There are two points p1 pointing up p2 pointing right

## The Attempt at a Solution

I need to find $$\stackrel{\rightarrow}{p1}$$ * r^

$$\stackrel{\rightarrow}{p2}$$ X p1^

$$\stackrel{\rightarrow}{p2}$$* r^

they got $$\stackrel{->}{p1}$$ * r^ =0 why is that? i know if they are perpendicual than they =0 but not sure where r^ is pointing

$$\stackrel{->}{p2}$$ X p1^ =p2 well i know when 2 vectors are paralle the = 0 so i am guess when they are perpendicular they are p2 , but only one is a vector not sure if that matters.

$$\stackrel{->}{p2}$$* r^ = p well i am guessing from this, that r^ is parallel with p2. thats why with p1 its 0, its perpendicular, but how do we find out which way r^ is pointing?

thxs

Mark44
Mentor

## Homework Statement

There are two points p1 pointing up p2 pointing right
What do you mean that one "points up" and the other "points right"? A point doesn't have direction. Do you mean vectors?
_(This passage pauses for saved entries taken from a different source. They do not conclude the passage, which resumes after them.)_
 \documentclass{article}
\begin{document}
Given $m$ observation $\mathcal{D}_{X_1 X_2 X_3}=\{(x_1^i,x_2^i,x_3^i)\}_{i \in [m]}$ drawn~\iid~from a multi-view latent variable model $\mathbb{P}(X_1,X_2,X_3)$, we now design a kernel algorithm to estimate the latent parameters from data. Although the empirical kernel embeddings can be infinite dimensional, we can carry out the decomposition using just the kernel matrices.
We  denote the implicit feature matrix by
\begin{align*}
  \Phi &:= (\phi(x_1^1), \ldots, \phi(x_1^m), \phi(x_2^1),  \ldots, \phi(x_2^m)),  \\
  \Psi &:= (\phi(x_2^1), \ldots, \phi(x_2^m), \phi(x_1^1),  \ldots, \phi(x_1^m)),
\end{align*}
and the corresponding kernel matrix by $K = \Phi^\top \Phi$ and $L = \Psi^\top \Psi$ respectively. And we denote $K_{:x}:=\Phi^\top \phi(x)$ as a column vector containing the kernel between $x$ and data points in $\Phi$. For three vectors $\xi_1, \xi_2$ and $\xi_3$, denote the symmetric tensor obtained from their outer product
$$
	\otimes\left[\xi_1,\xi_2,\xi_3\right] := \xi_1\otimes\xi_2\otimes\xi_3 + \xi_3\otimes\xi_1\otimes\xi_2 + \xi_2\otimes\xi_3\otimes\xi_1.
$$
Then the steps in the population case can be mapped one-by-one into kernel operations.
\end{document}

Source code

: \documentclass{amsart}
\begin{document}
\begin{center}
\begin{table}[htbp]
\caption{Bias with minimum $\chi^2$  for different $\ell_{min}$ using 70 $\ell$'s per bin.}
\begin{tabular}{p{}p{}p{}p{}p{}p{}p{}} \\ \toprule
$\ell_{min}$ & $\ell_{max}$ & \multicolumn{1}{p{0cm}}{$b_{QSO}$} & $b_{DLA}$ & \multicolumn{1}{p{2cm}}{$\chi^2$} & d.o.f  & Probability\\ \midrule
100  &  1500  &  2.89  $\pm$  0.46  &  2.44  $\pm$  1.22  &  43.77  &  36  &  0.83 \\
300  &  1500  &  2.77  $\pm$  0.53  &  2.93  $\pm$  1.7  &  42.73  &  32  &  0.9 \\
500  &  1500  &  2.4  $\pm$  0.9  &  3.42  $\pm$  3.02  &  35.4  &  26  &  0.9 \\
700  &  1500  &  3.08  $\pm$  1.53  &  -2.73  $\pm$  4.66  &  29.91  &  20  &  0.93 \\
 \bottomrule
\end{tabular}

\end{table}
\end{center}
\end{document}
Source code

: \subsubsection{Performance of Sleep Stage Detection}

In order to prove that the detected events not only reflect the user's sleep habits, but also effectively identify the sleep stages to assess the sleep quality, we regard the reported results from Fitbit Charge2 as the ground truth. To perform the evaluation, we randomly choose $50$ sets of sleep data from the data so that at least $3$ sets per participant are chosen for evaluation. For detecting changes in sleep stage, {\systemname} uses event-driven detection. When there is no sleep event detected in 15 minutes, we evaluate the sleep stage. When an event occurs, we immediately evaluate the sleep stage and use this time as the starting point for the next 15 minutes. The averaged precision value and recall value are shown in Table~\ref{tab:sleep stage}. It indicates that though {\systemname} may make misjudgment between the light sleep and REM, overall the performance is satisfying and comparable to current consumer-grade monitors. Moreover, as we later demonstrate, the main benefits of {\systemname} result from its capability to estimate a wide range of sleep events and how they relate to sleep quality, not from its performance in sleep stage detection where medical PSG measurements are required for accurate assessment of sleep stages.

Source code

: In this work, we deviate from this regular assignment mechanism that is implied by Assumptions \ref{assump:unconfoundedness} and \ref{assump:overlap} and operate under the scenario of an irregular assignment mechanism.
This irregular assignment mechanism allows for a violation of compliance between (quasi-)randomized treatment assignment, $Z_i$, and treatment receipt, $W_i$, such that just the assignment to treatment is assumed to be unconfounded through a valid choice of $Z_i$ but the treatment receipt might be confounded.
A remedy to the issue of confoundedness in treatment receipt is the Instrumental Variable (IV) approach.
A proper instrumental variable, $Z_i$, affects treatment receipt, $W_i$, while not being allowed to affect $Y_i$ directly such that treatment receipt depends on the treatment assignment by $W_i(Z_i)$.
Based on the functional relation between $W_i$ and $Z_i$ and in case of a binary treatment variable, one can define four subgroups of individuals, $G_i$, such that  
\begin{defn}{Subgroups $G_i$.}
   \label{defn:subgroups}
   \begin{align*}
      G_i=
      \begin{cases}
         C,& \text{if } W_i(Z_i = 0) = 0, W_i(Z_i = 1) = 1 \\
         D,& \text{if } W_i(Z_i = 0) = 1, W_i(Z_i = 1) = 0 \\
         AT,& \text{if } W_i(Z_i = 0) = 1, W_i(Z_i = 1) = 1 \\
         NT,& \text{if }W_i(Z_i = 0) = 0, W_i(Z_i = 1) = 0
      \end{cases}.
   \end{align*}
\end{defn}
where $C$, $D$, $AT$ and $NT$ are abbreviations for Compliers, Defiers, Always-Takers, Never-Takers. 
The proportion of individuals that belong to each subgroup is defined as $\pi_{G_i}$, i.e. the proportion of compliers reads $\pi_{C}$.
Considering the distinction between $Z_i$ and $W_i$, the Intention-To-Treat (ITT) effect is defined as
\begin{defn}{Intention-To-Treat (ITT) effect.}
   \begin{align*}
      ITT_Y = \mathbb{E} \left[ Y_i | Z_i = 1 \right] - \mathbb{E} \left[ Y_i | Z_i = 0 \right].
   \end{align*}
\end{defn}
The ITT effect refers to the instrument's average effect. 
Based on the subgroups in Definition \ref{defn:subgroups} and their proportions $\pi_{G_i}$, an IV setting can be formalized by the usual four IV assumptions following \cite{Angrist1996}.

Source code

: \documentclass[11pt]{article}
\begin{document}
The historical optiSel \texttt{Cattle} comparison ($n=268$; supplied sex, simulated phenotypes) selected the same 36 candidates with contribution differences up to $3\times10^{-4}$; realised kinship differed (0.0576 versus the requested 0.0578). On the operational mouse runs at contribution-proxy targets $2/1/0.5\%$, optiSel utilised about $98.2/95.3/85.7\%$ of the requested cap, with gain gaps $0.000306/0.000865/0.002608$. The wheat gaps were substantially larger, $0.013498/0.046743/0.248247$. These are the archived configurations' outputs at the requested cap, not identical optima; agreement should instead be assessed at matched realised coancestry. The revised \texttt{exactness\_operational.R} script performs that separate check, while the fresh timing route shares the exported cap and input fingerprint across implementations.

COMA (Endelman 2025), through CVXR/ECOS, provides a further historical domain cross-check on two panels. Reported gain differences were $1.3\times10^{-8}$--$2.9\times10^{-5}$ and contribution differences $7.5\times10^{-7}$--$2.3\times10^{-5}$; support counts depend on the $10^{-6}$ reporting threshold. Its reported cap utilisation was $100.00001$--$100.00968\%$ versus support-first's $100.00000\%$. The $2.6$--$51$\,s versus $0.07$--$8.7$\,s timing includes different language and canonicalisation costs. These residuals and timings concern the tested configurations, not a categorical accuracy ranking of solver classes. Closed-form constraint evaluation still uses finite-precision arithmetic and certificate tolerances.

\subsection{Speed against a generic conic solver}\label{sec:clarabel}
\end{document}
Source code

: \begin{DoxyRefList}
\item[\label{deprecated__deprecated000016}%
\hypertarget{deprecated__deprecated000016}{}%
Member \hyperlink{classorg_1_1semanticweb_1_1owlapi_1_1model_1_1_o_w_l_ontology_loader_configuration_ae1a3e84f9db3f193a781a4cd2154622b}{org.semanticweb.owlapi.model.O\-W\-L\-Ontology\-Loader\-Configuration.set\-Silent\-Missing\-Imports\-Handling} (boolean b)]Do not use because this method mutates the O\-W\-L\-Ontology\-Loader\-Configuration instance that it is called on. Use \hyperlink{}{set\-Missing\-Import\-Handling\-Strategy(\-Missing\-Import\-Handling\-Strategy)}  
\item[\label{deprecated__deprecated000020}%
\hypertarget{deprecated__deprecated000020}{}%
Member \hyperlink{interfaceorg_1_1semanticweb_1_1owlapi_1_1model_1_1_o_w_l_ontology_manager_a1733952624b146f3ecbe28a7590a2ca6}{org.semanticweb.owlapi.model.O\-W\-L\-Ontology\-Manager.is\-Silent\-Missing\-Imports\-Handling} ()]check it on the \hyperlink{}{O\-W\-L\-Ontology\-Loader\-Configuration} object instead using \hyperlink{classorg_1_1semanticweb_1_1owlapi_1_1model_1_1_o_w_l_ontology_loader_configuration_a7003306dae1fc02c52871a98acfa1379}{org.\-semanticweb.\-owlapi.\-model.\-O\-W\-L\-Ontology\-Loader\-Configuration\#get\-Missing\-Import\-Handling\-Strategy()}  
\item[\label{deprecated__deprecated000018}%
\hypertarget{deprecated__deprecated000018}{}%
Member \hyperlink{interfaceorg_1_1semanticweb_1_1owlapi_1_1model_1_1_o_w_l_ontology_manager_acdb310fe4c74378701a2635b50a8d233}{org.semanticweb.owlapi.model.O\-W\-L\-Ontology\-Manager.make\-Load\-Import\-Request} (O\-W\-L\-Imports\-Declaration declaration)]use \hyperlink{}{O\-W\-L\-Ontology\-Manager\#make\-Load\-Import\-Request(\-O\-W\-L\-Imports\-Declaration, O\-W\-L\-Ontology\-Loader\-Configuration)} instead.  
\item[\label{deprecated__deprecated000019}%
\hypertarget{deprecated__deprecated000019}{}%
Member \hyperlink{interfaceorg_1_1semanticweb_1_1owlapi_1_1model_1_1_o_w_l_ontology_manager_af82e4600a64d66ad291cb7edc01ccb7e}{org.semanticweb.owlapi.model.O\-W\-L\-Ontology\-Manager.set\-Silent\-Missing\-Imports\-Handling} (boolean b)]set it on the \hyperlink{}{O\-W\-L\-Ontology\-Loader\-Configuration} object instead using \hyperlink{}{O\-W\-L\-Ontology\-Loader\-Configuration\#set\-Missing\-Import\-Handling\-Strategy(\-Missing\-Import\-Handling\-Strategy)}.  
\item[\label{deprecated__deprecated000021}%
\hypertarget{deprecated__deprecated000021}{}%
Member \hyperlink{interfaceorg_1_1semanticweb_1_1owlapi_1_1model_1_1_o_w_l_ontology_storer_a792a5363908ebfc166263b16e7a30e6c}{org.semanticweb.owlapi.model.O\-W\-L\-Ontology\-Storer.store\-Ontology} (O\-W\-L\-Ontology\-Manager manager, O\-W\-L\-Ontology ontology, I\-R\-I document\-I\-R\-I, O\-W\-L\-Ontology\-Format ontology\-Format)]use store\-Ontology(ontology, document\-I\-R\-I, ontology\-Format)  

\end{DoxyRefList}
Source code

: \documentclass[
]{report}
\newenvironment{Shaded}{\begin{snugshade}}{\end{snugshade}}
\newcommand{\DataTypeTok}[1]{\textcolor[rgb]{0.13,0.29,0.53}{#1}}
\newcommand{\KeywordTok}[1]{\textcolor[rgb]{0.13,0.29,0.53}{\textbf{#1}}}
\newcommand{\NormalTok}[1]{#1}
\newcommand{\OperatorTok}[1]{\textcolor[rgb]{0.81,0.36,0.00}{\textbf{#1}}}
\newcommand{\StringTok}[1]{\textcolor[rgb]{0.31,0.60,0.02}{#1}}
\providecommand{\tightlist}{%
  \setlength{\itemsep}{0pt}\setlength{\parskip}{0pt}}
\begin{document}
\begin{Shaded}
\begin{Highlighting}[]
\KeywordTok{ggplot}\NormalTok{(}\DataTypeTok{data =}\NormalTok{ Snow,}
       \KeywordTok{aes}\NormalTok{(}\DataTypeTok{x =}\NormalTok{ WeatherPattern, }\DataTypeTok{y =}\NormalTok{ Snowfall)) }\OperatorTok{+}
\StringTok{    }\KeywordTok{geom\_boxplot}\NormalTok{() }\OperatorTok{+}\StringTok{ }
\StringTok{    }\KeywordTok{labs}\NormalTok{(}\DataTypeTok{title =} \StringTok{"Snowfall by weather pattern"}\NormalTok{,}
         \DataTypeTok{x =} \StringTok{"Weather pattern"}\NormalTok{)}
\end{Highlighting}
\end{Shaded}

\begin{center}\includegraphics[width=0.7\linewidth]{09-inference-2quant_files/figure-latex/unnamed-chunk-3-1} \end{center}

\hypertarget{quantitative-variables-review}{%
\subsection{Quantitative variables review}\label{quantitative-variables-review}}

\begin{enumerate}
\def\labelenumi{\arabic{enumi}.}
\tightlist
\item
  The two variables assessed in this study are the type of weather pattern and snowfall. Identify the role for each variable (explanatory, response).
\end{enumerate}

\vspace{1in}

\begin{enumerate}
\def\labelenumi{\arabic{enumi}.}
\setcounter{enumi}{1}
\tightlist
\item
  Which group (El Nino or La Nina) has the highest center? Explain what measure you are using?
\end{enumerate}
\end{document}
## The Attempt at a Solution

I need to find $$\stackrel{\rightarrow}{p1}$$ * r^
What is r? Is r^ supposed to be a unit vector?
$$\stackrel{\rightarrow}{p2}$$ X p1^

$$\stackrel{\rightarrow}{p2}$$* r^

they got $$\stackrel{->}{p1}$$ * r^ =0 why is that? i know if they are perpendicual than they =0 but not sure where r^ is pointing
If two vectors are perpendicular, their dot product is zero. The vectors themselves are not necessarily zero vectors.
$$\stackrel{->}{p2}$$ X p1^ =p2 well i know when 2 vectors are paralle the = 0 so i am guess when they are perpendicular they are p2 , but only one is a vector not sure if that matters.
If two vectors are parallel, then one is a scalar multiple of the other. Also, their cross product is the zero vector.
$$\stackrel{->}{p2}$$* r^ = p well i am guessing from this, that r^ is parallel with p2. thats why with p1 its 0, its perpendicular, but how do we find out which way r^ is pointing?
Not much of what you wrote makes sense. Please include all of the given information for this problem.